After the Gainesville Daily Register published a moving piece about a downtown merchant decorating for Christmas, another local business owner asked, via Facebook, why the city doesn’t fund such decorations.

Great Marley’s ghost! Still, it’s not an outlandish idea. Lots of cities decorate for the holidays, and many focus on their downtown areas in an effort to drum up more business for the locals.

Many Texas towns at least have some decorations and a parade. And that’s fine, for the most part; often, local Rotary or Lions clubs sponsor those, so they’re not truly expenditures of public money.

But other cities have larger events and outlays; Georgetown, for example, has an annual Lighting of the Square event that is an elaborate (and expensive) kickoff of the holiday season.

What’s wrong with that? Simple: it’s bad public policy. City government has a limited set of responsibilities. It provides for public safety; it fills potholes; and it provides limited services to homeowners and businesses.

Put another way, the role of government (at all levels) is to protect life, liberty and property. When government goes beyond that role, it’s like stuffing too many presents into a stocking. Something has to give.

There are usually some poorly defined — and truly unknowable — benefits of public spending on things like Christmas decorations. Perhaps they will bring people downtown, and perhaps some local merchants will see a few more sales in December. Would those sales have happened anyway? We can’t know that.

Yet there are definite and knowable harms in public spending on things that have nothing to do with a city’s core mission. The money has to come from somewhere, and for cities that means higher property taxes (and to a lesser extent, sales taxes). That means that local merchants — and everyone else — in Gainesville pay higher taxes than they would have otherwise.

Now some people might argue “sure, but it’s a relatively small expense.” But the same could be said of carbs in your sugar cookies. Don’t fall off that wagon. The next thing you know, you’re stuffing your face with stuffing, rolling off with the yeast rolls and paying $600,000 a year for musicians to play at the airport.

Still, there are things city government can do to get into the spirit of the season — indeed, to keep it all year ‘round, just like Scrooge pledged to do.

First, cities can keep their taxes and fees low. That benefits everyone, including downtown businesses. And it leaves more money in the pockets of their potential customers.

Cities can also stop giving big tax breaks (usually in the form of abatements) to new businesses coming to town. Those breaks come at the expense of existing homeowners and businesses.

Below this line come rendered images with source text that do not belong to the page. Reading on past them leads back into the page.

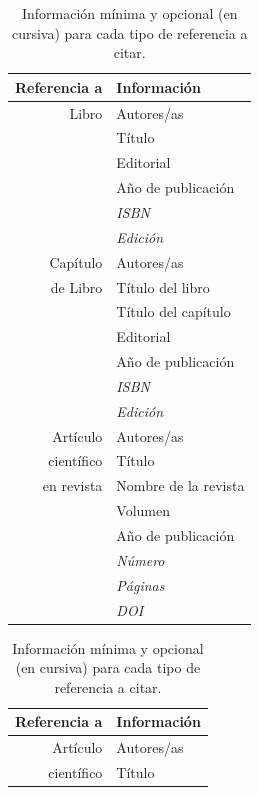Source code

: \begin{table}[!hbt]
    \centering
    \caption{Información mínima y opcional (en cursiva) para cada tipo de referencia a citar.}

    \begin{minipage}{0.48\linewidth}
        \centering    
        \begin{tabular}{r|l}
            \toprule
            Referencia a & Información \\
            \midrule
            Libro & Autores/as \\
            & Título \\
            & Editorial \\
            & Año de publicación \\
            & {\it ISBN} \\
            & {\it Edición} \\
            \midrule
            Capítulo & Autores/as\\
            de Libro & Título del libro\\
            & Título del capítulo\\
            & Editorial\\
            & Año de publicación\\
            & {\it ISBN} \\
            & {\it Edición} \\
            \midrule
            Artículo & Autores/as\\
            científico & Título\\
            en revista & Nombre de la revista\\
            & Volumen \\
            & Año de publicación\\
            & {\it Número} \\  
            & {\it Páginas} \\
            & {\it DOI} \\
            \bottomrule
        \end{tabular}
    \end{minipage}%
    \hfill
    \begin{minipage}{0.48\linewidth}
        \centering
        \begin{tabular}{r|l}
            \toprule
            Referencia a & Información \\
            \midrule
            Artículo & Autores/as\\
            científico & Título\\

\end{tabular}
\end{minipage}
\end{table}
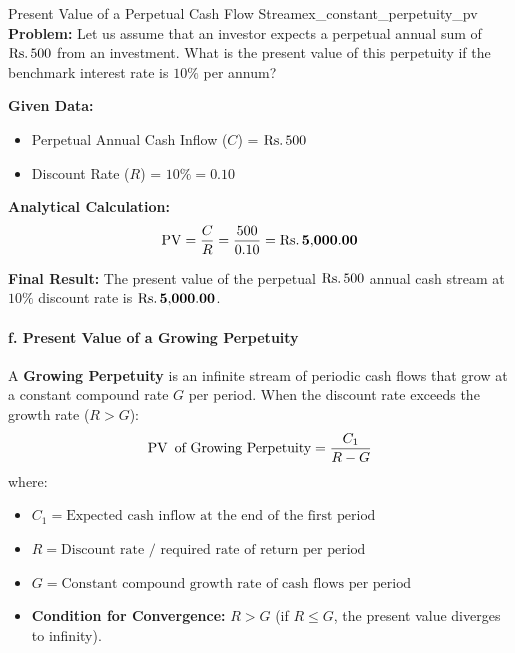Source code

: \begin{example}{Present Value of a Perpetual Cash Flow Stream}{ex_constant_perpetuity_pv}
\textbf{Problem:}
Let us assume that an investor expects a perpetual annual sum of $\inr 500$ from an investment. What is the present value of this perpetuity if the benchmark interest rate is $10\%$ per annum?

\tcbline
\textbf{Given Data:}
\begin{itemize}[noitemsep]
    \item Perpetual Annual Cash Inflow ($C$) = $\inr 500$
    \item Discount Rate ($R$) = $10\% = 0.10$
\end{itemize}

\textbf{Analytical Calculation:}
\begin{equation*}
    \PV = \frac{C}{R} = \frac{500}{0.10} = \mathbf{\inr 5{,}000.00}
\end{equation*}

\textbf{Final Result:}
The present value of the perpetual $\inr 500$ annual cash stream at $10\%$ discount rate is $\mathbf{\inr 5{,}000.00}$.
\end{example}

\begin{formulabox}
\paragraph{f. Present Value of a Growing Perpetuity}
A \textbf{Growing Perpetuity} is an infinite stream of periodic cash flows that grow at a constant compound rate $G$ per period. When the discount rate exceeds the growth rate ($R > G$):
\begin{equation}
    \PV \text{ of Growing Perpetuity} = \frac{C_1}{R - G}
\end{equation}
where:
\begin{itemize}[noitemsep]
    \item $C_1 = \text{Expected cash inflow at the end of the first period}$
    \item $R = \text{Discount rate / required rate of return per period}$
    \item $G = \text{Constant compound growth rate of cash flows per period}$
    \item \textbf{Condition for Convergence:} $R > G$ (if $R \le G$, the present value diverges to infinity).
\end{itemize}
\end{formulabox}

Many officials argue that tax abatement deals bring in economic development that wouldn’t happen otherwise. But the reality is that companies make their relocation decisions based on many factors, including their needs and projections that extend much further than the 10- or 15-year tax deals.

And offering such a deal just because we’re worried somewhere else might offer a deal is also a mistake; it perpetuates a destructive and unfair cycle.

Cities can also limit their forced annexation activities. In recent decades, downtowns throughout the nation have suffered because of a number of demographic changes — shifting residential patterns, big-box retailers and now online retailers. City officials often add to the woes of their downtown merchants by forcibly annexing more and more land outside the city limits. This shifts the city’s center of gravity more and more away from a downtown location.

And by the way, Dickens in on our side in this. Some might argue that only Scrooge himself could oppose public funding for Christmas celebrations. And that’s true — at first.

At the beginning for the story, Scrooge was a proponent of government activism and critical of private sector efforts. He paid his taxes (and throughout the story, the miserly Scrooge objected not once to his tax rate).

“At this festive season of the year, Mr. Scrooge, it is more than usually desirable that we should make some slight provision for the poor and destitute, who suffer greatly at the present time,” one character tells Scrooge. “Many thousands are in want of common necessaries; hundreds of thousands are in want of common comforts, sir.”

Scrooge responds, “Are there no prisons? And the Union workhouses … Are they still in operation?”

Scrooge preferred to rely on public institutions, rather than private philanthropy. But, of course, even Scrooge realized his error, eventually.

And that’s why the private sector should decorate downtown Gainesville — not the city. We at the Texas Public Policy Foundation wish you and yours the happiest of holidays, and the most prosperous of new year.

James Quintero is the director of the Center for Local Governance at the Texas Public Policy Foundation.